Crowdsourcing Data Analysis 2: Gender, Status, and Science

Emily Robinson writes:

Brian Nosek, Eric Luis Uhlmann, Amy Sommer, Kaisa Snellman, David Robinson, Raphael Silberzahn, and I have just launched a second crowdsourcing data analysis project following the success of the first one. In the crowdsourcing analytics approach, multiple independent analysts are recruited to test the same hypothesis on the same data set in whatever manner they see as best. If everyone comes up with the same results, then scientists can speak with one voice. If not, the subjectivity and conditionality of results on analysis strategy is made transparent.

The first crowdsourcing analytics initiative examined whether soccer referees give more red cards to dark skin toned than light-skin toned players (Silberzahn et al., in preparation; see project page on the Open Science Framework at https://osf.io/gvm2z/). The outcome was striking: although 62% of teams obtained a significant effect in the expected direction, estimated effect sizes ranged from moderately large to practically nil.

For this second project, we have collected the scientific dialogue from Edge.org to analyze the how gender and status affect verbal dominance and verbosity. This project adds several new key features to the first crowdsourcing project, in particular having analysts operationalize the key variables on their own and giving analysts the opportunity to propose and vote on their own hypothesis to be tested by the group.

The full project description is here. If you’re interested in being one of the crowdstormer analysts, you can register here. All analysts will receive an author credit on the final paper. We would love to have Bayesian analysts represented in the group. Also, please feel free to let others know about the opportunity; anyone with the relevant data analysis skills is welcome to take part.

Sounds like fun. And I’m pretty sure they won’t be following up in a few weeks with an announcement that this was all a hoax.

7 thoughts on “Crowdsourcing Data Analysis 2: Gender, Status, and Science

  1. I think this is a good idea and look forward to reading it. However, I’m a bit worried by the oversimplistic argument: “If everyone comes up with the same results, then scientists can speak with one voice. If not, the subjectivity and conditionality of results on analysis strategy is made transparent.”

    What if someone put up data on voting and income and one analysis (using the average income in each state vs. the proportion of Democrat votes) showed that richer people are more likely to vote Democrat. Another analysis shows the opposite looking at voting within each state. The quality and appropriateness of the analysis matters. A minor issue is that you need to define “same”. (I get fed up of seeing two results showing the same pattern been labelled as inconsistent just because one is p = .08 and one is p =.03).

  2. As someone who contributed to the first project, I’m highly supportive of the initiative! It was my first project with Stan, and it worked well with the big dataset we had while Jags couldn’t even start (with my lousy skills, at least).

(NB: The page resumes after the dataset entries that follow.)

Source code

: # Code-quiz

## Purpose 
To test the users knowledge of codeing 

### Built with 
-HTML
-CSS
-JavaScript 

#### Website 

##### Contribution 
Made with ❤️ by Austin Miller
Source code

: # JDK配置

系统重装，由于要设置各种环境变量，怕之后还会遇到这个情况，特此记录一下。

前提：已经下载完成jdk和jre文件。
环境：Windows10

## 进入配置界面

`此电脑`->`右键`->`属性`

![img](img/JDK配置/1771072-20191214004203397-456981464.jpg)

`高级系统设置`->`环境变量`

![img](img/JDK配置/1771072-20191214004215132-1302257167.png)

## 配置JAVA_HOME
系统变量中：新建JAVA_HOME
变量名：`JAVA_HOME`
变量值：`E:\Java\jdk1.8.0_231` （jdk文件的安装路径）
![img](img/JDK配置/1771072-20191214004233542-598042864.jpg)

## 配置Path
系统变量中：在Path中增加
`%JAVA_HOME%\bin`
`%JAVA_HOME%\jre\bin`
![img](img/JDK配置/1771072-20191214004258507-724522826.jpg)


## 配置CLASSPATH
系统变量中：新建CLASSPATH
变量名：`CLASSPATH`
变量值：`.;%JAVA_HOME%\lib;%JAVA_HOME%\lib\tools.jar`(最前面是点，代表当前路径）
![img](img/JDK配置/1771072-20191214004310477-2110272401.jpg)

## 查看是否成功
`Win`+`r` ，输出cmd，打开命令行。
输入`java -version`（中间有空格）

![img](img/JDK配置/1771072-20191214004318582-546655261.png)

    Mayo’s and Thom’s concern about ‘same results = truth’ is justified, but the final article of the first project went the other way around. The main point in the final article, I think, is to show how the results were contingent on analysis decisions, assumptions and prior beliefs, like choice of covariates and likelihood function; a good example of the Garden of Forking Paths. But, even so, many teams found similar effect sizes and confidence intervals for the first question.

    • That’s what I hoped is what was intended, but I think the statement I objected to was unhelpful. Consensus is good, but so it showing that existing data sets are inconclusive or that the story is more complicated than a simple analysis might suggest.

      • Always had similar problems giving an explanation of meta-analysis that was inclusive of possibly discovering that the “evidence” from apparently similar studies was inconsistent/contradictory and or that there was not any evidence in any of the studies at all (thats really worth learning).

        For example, this phrase has survived on wiki for a couple years “methods for contrasting and combining results from different studies, in the hope of identifying patterns among study results, sources of disagreement among those results, or other interesting relationships that may come to light in the context of multiple studies” but distracting phrases like this always get added “The motivation of a meta-analysis is to aggregate information in order to achieve a higher statistical power for the measure of interest”. Its first to assess if there is evidence in the studies and credible replication of it. In terms of 3 questions, should another study be done, if so how, and if not what should be taken as the evidence and its adequate uncertainty?

        You want multiple perspectives about something possibly common, not common perspectives.

        Here 3 questions might be helpful, should another analysis be done, if so how, and if not what should be taken as the evidence and its adequate uncertainty?